A recent national survey has shown New Zealanders aren’t eating enough nuts, despite research showing frequent consumption is an effective way to get essential nutrients, University of Otago nut group researcher Dr Alexandra Chisholm says.
The university’s department of human nutrition has been conducting research since the mid-1990s. Nuts studied have included almonds, walnuts, Brazil and mixed nuts, including peanuts.
For the past 10 years, the nut group has been investigating the health effects of eating fresh New Zealand hazelnuts sourced from Uncle Joe’s Walnuts and Hazelnuts in Blenheim.
The group has produced 18 papers on the effects of hazelnuts on the diet and is looking at the health benefits of the nuts and seeds on a group of older women with type 2 diabetes.

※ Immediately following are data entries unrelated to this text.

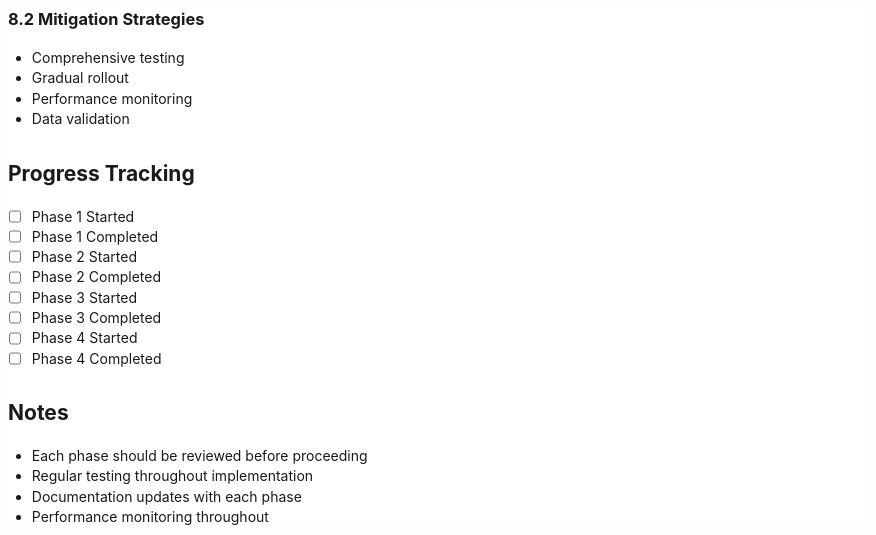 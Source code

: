 ### 8.2 Mitigation Strategies
- Comprehensive testing
- Gradual rollout
- Performance monitoring
- Data validation

## Progress Tracking

- [ ] Phase 1 Started
- [ ] Phase 1 Completed
- [ ] Phase 2 Started
- [ ] Phase 2 Completed
- [ ] Phase 3 Started
- [ ] Phase 3 Completed
- [ ] Phase 4 Started
- [ ] Phase 4 Completed

## Notes

- Each phase should be reviewed before proceeding
- Regular testing throughout implementation
- Documentation updates with each phase
- Performance monitoring throughout

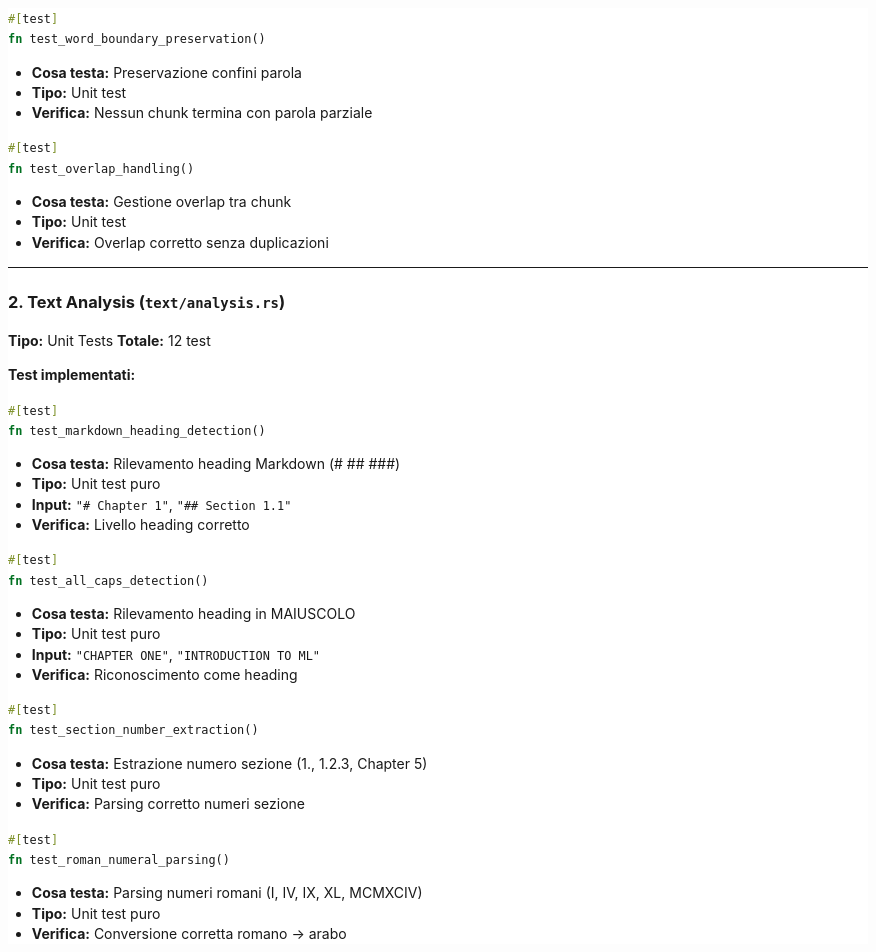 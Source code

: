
```rust
#[test]
fn test_word_boundary_preservation()
```
- **Cosa testa:** Preservazione confini parola
- **Tipo:** Unit test
- **Verifica:** Nessun chunk termina con parola parziale

```rust
#[test]
fn test_overlap_handling()
```
- **Cosa testa:** Gestione overlap tra chunk
- **Tipo:** Unit test
- **Verifica:** Overlap corretto senza duplicazioni

---

### **2. Text Analysis** (`text/analysis.rs`)

**Tipo:** Unit Tests
**Totale:** 12 test

**Test implementati:**

```rust
#[test]
fn test_markdown_heading_detection()
```
- **Cosa testa:** Rilevamento heading Markdown (# ## ###)
- **Tipo:** Unit test puro
- **Input:** `"# Chapter 1"`, `"## Section 1.1"`
- **Verifica:** Livello heading corretto

```rust
#[test]
fn test_all_caps_detection()
```
- **Cosa testa:** Rilevamento heading in MAIUSCOLO
- **Tipo:** Unit test puro
- **Input:** `"CHAPTER ONE"`, `"INTRODUCTION TO ML"`
- **Verifica:** Riconoscimento come heading

```rust
#[test]
fn test_section_number_extraction()
```
- **Cosa testa:** Estrazione numero sezione (1., 1.2.3, Chapter 5)
- **Tipo:** Unit test puro
- **Verifica:** Parsing corretto numeri sezione

```rust
#[test]
fn test_roman_numeral_parsing()
```
- **Cosa testa:** Parsing numeri romani (I, IV, IX, XL, MCMXCIV)
- **Tipo:** Unit test puro
- **Verifica:** Conversione corretta romano → arabo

”We knew from earlier studies that other nuts helped to reduce blood cholesterol and had a good effects on blood fats, and heart health and we were keen to see whether hazelnuts were similar.
”What made these nuts especially attractive was not only their composition, which is similar to almonds, but that they were grown in New Zealand, so we knew they would be fresh.”
It is established science that nuts are a convenient package of healthy fats, protein, fibre, minerals and vitamins, she says.
”Vitamin E and a number of other micronutrients often in short supply in the typical Western diet are found in nuts.”
Brazil nuts contain substantial amounts of selenium, an essential trace element, so the daily inclusion of a couple of Brazil nuts in the diet significantly enhances selenium status and antioxidant activity.
Hazelnuts help to reduce blood cholesterol and have good effects on blood fats, and indicators for heart health.
The types of fats in nuts are mainly mono unsaturated fats together with some poly unsaturated fats, including plant omega 3 fats in walnuts. Mono unsaturated fats are the type found predominantly in the Mediterranean diet.
One of the main barriers to regularly eating nuts is a concern about weight gain due to the fact that nuts are high in fat and energy dense.
”We have shown that consuming one serving of nuts a day [30g], and up to 60g of nuts per day does not cause increases in body weight, especially when nuts are eaten in place of unhealthy foods.”
So a small handful, five times a week is recommended, although smaller amounts less frequently are also good.
”Research shows that people tend to like nuts, and they continue to like nuts even after eating them daily for several weeks – they don’t get bored with eating them.”
For those who eat vegetarian or especially vegan diets, nuts can be an important source of protein.
Overseas studies following tens of thousands of people over many years have found that the health effects of eating nuts was evident well into old age.
”Our research has shown that all nut forms are effective, whether whole, sliced, or as nut meal.”